“Behold, the virgin shall be with child, and bear a Son, and they shall call his name Immanuel,” which is translated,
“God with us.”
We're into the second week of Advent and I've decided—over the course of the last few weeks—that I can't imagine anything less gnostic than Christmas. In fact, anti-gnostic is actually the word that keeps springing to mind.
In the beginning God declared all of His creation “good.” The dark soil and almond trees; the pungent smell of fresh garlic and the clean smell of grass; the checkerboard pattern of giraffes and the stripes on zebras. Man (His image-bearer) was called to tend and rule all of it. We know what happened. Adam (and ultimately, us in him) took that which had not yet been given and we—the very image-bearers of God—were cut off, bound in sin, broken, dead, and defiled. And with our fall all of the glorious creation was plunged into bondage.

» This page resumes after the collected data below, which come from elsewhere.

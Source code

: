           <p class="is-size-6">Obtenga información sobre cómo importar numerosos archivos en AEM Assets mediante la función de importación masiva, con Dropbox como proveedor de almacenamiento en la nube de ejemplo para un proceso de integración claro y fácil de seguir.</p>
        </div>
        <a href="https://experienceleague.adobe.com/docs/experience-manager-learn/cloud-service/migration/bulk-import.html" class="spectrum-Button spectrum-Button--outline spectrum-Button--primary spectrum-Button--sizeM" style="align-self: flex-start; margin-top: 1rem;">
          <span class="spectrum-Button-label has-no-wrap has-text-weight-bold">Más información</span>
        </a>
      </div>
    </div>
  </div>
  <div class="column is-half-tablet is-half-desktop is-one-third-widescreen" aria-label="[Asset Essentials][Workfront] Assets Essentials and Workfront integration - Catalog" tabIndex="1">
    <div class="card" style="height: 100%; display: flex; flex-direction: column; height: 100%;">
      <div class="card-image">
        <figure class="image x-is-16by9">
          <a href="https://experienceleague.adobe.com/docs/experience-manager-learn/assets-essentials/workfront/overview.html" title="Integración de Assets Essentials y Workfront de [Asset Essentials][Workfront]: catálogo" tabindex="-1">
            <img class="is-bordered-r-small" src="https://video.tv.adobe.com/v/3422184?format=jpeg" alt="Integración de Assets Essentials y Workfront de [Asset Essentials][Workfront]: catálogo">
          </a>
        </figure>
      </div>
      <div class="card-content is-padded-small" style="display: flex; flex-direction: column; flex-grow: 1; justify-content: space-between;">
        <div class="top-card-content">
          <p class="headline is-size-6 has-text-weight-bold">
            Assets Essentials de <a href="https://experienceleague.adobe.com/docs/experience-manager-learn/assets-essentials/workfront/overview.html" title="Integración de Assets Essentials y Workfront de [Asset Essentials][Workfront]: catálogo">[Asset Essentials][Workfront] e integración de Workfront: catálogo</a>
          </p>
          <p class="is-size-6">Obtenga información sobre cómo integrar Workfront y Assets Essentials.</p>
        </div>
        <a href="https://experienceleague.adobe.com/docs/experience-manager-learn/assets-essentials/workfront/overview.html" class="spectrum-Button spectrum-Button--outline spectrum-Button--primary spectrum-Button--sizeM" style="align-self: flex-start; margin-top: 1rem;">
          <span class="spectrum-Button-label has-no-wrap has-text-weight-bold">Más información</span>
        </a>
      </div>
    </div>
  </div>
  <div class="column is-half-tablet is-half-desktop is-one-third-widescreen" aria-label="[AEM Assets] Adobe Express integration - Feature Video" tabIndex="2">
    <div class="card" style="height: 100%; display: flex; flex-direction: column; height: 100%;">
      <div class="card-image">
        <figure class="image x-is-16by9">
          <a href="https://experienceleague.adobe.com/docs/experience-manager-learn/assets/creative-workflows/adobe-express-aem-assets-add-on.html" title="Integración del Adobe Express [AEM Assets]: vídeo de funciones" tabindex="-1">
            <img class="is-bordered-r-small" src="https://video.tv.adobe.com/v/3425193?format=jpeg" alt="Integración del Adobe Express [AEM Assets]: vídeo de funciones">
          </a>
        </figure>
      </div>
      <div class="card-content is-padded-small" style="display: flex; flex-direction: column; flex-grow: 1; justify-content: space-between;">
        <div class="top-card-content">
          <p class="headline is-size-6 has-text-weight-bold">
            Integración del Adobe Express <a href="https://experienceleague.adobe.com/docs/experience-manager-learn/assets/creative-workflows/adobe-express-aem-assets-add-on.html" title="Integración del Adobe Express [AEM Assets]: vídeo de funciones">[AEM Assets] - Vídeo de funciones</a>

Over the successive generations God graciously kept a people for Himself—showing His goodness and pouring forth His forgiveness again and again. Then some 4,000 years after the fall, in a concrete year when Quirinius was governing Syria and Augustus Caesar sat in Rome considering himself a god and lord of the world—our God, our Creator God whose image we bear—supreme in majesty, awesome in power, perfect in goodness, beauty, and holiness—actually humbled Himself to take on our human form—this dusty, earthy, problematic matter. Born in a feeding trough He lived every tangible, touchable day through all the dust and dirt and difficulties. And then He went to the cross and was broken in pieces for the life of the world. What kind of a God is this?
And more than that—He didn't do it grudgingly.
Our good God, manifesting His gracious glory, has given us Christ—His faithful image-bearer—God-with-us. How shall He not with Him freely give us all things? Counsel—assurance—the ability to look at the earth and obey Him in faith, stepping out against giants—even the power and strength to rejoice in Him when it's so hard and all we want to do is curl up in our own little cocoon and never smile again, let alone serve anyone else.
God sent His son physically into the physical world. Mary physically labored to have a real, physical, hungry baby. He lived and died and was resurrected physically—tangibly—bodily—inviting his disciple to reach his hand into His side and feel—standing among His people and chewing honeycomb, feasting on God's sweet gifts.
Christ upholds all things by the word of His power and in Him we have been made alive—declared good, clean, and holy. He has made all things new—and as He rejoices over His good work He invites us to the inestimable privilege of sharing in His joy.